• **DIRECTIONS**
Within the material below, transcribe exactly the lines from the one holding "Canada Wildfire Prediction" through the one holding "- Type : Cartographic Boundary Files (CBF)", keeping both ends and skipping the rest.

++++

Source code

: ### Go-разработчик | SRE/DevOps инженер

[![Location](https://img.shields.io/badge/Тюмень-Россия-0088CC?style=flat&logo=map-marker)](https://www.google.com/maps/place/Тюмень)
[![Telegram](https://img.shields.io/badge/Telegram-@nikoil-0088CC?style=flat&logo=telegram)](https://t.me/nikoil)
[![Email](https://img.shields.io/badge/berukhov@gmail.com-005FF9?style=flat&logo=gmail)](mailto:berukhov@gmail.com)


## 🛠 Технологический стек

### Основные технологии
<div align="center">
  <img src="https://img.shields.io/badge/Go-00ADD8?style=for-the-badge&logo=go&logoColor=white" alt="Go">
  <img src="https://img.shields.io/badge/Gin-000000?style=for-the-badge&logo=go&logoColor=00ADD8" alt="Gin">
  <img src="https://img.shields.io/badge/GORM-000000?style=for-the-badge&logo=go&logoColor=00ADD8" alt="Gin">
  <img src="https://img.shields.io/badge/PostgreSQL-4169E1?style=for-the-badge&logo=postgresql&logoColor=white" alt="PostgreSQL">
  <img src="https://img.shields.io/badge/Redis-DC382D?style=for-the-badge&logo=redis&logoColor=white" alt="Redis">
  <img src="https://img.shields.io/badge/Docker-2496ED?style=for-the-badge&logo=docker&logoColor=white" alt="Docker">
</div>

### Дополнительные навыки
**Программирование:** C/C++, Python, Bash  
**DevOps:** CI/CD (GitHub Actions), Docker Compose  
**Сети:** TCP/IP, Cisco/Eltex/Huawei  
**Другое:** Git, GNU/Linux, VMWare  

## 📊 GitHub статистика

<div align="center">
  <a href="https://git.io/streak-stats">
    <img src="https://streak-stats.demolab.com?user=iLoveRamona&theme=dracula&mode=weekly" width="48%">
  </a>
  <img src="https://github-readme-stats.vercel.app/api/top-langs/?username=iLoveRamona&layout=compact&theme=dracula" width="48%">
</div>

++++

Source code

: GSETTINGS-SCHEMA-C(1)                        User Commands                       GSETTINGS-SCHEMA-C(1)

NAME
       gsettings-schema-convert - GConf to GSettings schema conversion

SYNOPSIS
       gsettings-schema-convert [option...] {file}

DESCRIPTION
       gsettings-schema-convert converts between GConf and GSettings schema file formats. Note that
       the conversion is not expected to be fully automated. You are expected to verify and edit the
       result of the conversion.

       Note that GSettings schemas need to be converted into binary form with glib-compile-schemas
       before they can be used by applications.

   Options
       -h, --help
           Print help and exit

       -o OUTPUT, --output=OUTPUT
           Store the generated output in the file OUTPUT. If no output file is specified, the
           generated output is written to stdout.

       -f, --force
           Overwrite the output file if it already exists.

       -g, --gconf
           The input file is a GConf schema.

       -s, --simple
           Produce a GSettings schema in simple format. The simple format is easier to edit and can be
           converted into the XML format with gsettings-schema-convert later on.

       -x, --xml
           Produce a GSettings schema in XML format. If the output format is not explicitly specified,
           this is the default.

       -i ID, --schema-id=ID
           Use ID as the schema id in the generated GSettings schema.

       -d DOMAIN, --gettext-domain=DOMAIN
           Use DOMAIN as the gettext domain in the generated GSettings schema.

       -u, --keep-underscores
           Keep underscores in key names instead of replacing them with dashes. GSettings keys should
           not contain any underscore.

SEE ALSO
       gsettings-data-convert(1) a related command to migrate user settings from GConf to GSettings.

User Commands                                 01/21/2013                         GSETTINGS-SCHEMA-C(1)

++++

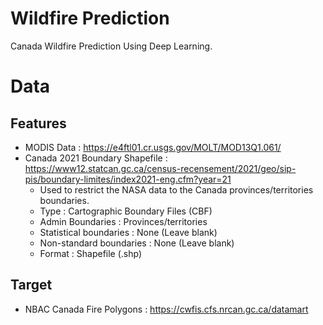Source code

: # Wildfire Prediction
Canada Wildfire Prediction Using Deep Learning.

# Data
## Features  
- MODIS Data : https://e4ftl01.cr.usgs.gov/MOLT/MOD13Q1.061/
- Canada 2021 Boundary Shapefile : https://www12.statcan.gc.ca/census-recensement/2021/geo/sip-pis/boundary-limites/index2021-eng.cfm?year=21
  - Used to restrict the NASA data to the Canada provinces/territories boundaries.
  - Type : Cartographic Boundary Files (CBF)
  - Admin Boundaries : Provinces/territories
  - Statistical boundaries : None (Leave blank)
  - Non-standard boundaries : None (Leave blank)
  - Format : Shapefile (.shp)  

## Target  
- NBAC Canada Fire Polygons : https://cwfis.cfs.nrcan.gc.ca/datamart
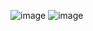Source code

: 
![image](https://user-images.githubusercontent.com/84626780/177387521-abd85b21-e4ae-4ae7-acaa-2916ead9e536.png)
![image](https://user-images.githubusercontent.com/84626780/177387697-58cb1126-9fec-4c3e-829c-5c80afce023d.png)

++++

• **TASK RESULT**
Canada Wildfire Prediction Using Deep Learning.

# Data
## Features  
- MODIS Data : https://e4ftl01.cr.usgs.gov/MOLT/MOD13Q1.061/
- Canada 2021 Boundary Shapefile : https://www12.statcan.gc.ca/census-recensement/2021/geo/sip-pis/boundary-limites/index2021-eng.cfm?year=21
  - Used to restrict the NASA data to the Canada provinces/territories boundaries.
  - Type : Cartographic Boundary Files (CBF)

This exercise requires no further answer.